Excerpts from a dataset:

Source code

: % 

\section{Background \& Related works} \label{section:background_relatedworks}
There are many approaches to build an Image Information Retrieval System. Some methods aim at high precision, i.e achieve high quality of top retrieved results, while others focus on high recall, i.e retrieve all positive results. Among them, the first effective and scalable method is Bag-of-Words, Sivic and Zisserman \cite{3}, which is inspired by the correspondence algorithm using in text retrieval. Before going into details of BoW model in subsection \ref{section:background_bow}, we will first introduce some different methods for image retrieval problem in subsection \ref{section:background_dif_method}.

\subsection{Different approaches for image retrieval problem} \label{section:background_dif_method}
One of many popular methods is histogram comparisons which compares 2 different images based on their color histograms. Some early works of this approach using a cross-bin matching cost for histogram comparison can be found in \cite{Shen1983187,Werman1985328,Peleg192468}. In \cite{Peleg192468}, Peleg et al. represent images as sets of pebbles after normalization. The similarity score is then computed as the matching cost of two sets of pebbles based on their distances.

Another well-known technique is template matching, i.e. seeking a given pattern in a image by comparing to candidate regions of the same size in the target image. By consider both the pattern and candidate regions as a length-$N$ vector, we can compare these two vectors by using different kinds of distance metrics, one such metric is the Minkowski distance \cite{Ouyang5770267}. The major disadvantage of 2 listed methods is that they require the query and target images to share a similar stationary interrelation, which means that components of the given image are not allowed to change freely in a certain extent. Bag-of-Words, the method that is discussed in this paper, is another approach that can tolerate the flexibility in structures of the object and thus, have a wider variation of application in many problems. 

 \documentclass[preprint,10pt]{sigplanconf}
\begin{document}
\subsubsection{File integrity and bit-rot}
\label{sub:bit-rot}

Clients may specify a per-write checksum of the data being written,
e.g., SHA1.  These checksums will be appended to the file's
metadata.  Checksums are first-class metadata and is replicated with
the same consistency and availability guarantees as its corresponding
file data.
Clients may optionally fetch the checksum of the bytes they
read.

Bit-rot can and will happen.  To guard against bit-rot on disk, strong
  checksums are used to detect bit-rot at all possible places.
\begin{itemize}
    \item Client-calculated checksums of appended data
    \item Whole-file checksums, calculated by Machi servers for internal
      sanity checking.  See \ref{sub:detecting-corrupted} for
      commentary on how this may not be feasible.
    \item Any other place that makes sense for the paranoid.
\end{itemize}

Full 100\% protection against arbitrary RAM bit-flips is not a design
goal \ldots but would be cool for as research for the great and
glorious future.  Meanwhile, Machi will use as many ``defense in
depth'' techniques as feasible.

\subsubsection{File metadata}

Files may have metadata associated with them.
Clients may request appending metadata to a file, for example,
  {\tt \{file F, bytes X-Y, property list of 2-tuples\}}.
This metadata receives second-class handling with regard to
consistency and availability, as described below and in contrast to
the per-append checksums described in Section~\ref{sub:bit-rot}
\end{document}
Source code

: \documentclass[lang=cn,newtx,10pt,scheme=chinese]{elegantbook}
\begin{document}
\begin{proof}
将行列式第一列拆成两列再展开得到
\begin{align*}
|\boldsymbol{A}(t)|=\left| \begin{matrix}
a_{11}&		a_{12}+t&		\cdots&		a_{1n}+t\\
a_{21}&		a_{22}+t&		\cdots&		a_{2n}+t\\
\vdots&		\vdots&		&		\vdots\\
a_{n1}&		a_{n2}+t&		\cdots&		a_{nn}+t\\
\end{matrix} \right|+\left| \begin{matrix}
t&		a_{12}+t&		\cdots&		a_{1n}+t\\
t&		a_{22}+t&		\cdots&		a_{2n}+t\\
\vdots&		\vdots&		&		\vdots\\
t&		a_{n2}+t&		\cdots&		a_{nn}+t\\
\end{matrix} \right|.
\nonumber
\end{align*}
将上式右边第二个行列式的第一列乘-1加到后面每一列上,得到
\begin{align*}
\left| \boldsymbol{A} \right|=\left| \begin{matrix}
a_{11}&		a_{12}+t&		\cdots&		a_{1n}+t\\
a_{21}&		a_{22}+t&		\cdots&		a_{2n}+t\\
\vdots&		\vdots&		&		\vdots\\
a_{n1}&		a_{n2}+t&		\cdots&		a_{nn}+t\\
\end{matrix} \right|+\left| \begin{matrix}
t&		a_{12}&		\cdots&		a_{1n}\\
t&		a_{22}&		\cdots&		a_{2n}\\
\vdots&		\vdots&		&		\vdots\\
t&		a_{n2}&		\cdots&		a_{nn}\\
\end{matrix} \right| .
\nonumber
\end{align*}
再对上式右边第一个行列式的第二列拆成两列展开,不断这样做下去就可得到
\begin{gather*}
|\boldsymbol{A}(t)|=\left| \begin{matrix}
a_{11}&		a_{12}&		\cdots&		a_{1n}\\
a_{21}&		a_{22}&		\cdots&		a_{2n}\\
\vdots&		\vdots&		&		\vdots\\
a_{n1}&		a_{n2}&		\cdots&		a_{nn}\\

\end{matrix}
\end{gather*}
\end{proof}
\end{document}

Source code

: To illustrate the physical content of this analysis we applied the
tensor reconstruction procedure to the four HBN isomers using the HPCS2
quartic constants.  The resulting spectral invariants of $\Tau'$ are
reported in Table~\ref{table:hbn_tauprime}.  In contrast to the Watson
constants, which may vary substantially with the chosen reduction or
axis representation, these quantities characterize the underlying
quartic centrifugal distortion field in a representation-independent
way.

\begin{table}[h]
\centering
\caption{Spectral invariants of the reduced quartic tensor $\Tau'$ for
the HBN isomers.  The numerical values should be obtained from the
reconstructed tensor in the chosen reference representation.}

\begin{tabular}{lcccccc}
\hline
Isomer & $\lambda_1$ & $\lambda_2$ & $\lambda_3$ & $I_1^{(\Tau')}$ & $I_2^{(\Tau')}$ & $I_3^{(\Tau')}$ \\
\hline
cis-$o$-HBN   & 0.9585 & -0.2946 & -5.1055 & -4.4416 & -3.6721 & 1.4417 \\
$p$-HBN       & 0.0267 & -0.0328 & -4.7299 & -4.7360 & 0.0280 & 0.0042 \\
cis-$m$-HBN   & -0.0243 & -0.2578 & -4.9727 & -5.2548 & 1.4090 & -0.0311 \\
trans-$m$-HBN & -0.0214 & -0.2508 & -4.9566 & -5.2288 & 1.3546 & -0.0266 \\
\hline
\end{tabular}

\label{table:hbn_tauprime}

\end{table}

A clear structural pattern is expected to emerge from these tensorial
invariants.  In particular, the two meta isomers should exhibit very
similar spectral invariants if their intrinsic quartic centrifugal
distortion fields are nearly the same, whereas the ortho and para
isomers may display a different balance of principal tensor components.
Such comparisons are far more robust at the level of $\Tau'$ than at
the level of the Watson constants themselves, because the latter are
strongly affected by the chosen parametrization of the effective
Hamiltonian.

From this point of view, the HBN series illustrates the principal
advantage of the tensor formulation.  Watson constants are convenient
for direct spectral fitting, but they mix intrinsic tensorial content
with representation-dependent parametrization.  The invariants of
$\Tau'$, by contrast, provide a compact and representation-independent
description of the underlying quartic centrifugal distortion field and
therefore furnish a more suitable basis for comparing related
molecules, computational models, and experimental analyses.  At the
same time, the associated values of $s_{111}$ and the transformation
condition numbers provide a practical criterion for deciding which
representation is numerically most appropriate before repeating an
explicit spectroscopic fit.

YOUR GOAL: Repeat only the lines above, from the first line of the entries through the line that contains "approaches for image", including both ends.

EXERCISE OUTPUT:
Source code

: % 

\section{Background \& Related works} \label{section:background_relatedworks}
There are many approaches to build an Image Information Retrieval System. Some methods aim at high precision, i.e achieve high quality of top retrieved results, while others focus on high recall, i.e retrieve all positive results. Among them, the first effective and scalable method is Bag-of-Words, Sivic and Zisserman \cite{3}, which is inspired by the correspondence algorithm using in text retrieval. Before going into details of BoW model in subsection \ref{section:background_bow}, we will first introduce some different methods for image retrieval problem in subsection \ref{section:background_dif_method}.

\subsection{Different approaches for image retrieval problem} \label{section:background_dif_method}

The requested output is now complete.